Work to complete
Your answer should consist of every line from the records that holds the string "well".

[Plain-text document sources]
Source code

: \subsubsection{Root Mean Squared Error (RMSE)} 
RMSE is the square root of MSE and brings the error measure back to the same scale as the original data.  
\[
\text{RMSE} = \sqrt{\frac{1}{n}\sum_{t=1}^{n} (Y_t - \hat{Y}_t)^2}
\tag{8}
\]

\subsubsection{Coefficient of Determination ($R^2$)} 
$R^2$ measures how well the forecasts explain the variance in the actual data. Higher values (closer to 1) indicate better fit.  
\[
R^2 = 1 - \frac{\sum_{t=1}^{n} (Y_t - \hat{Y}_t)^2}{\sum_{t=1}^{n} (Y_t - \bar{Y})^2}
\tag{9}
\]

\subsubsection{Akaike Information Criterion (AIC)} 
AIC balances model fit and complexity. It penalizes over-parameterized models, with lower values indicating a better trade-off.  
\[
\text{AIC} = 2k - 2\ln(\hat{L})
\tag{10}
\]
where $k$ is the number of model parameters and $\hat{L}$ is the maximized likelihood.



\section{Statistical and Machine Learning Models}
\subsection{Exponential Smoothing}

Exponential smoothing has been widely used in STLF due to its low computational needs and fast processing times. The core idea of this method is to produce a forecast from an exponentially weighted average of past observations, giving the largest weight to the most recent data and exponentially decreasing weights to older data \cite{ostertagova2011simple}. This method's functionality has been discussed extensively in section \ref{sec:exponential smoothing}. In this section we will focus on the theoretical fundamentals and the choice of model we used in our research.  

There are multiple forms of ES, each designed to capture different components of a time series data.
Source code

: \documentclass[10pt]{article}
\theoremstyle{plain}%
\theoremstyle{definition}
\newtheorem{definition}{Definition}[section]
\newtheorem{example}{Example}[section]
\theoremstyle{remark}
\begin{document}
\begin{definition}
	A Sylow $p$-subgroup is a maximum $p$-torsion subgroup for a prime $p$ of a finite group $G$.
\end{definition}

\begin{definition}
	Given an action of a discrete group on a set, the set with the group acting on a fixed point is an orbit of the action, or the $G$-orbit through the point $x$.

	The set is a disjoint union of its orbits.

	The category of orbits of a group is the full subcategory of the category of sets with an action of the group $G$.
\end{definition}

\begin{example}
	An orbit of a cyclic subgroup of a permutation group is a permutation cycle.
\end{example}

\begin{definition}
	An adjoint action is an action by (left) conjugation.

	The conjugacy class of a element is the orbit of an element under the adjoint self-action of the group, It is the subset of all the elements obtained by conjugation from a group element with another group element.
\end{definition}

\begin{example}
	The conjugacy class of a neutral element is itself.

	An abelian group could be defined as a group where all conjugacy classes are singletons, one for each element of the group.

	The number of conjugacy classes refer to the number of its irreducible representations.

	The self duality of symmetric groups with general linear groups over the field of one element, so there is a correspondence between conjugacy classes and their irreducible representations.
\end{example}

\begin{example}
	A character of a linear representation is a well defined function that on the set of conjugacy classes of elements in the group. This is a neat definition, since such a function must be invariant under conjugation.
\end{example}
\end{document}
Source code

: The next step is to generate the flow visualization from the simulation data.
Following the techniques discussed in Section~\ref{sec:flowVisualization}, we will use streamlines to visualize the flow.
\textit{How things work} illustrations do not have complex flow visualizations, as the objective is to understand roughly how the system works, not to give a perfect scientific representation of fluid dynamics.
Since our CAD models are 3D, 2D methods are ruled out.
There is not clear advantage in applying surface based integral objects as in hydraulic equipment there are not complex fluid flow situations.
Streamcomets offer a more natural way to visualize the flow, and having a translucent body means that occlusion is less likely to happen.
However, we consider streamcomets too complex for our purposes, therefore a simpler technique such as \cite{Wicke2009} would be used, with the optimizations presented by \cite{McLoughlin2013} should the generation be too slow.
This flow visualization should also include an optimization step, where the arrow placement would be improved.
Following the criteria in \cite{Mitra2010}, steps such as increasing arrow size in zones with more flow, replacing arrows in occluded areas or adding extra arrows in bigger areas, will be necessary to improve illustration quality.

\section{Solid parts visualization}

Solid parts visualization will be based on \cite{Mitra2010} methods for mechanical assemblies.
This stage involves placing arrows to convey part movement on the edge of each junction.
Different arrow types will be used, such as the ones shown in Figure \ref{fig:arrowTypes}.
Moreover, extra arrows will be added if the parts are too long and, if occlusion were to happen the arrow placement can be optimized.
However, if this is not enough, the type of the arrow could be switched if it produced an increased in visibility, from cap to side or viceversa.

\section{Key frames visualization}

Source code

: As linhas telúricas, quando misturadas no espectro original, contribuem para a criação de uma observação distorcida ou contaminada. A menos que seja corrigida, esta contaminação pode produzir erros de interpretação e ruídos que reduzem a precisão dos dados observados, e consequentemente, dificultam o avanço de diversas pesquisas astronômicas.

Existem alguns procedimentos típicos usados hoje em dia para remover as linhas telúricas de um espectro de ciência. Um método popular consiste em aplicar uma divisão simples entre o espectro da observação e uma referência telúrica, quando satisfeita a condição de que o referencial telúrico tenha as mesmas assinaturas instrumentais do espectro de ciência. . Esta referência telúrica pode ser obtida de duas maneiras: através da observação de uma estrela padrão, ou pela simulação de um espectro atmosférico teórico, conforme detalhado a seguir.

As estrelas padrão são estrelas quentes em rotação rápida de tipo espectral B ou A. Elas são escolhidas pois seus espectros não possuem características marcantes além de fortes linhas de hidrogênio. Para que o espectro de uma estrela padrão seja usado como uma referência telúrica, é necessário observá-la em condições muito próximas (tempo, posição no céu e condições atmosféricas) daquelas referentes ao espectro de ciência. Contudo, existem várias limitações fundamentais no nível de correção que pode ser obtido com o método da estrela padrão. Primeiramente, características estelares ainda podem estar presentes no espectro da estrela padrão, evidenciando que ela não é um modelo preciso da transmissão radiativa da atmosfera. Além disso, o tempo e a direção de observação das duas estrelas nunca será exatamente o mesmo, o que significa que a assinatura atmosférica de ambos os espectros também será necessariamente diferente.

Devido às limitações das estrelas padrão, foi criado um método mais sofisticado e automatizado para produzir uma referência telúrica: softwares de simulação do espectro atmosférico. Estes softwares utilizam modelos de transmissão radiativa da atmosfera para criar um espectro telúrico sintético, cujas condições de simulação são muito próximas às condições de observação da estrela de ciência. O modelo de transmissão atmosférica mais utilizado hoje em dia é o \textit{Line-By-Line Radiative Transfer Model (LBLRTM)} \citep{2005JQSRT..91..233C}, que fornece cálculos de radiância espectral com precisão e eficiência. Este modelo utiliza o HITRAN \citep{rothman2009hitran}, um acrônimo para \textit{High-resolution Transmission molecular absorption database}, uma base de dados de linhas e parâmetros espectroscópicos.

Solution to the exercise
$R^2$ measures how well the forecasts explain the variance in the actual data. Higher values (closer to 1) indicate better fit.  
	A character of a linear representation is a well defined function that on the set of conjugacy classes of elements in the group. This is a neat definition, since such a function must be invariant under conjugation.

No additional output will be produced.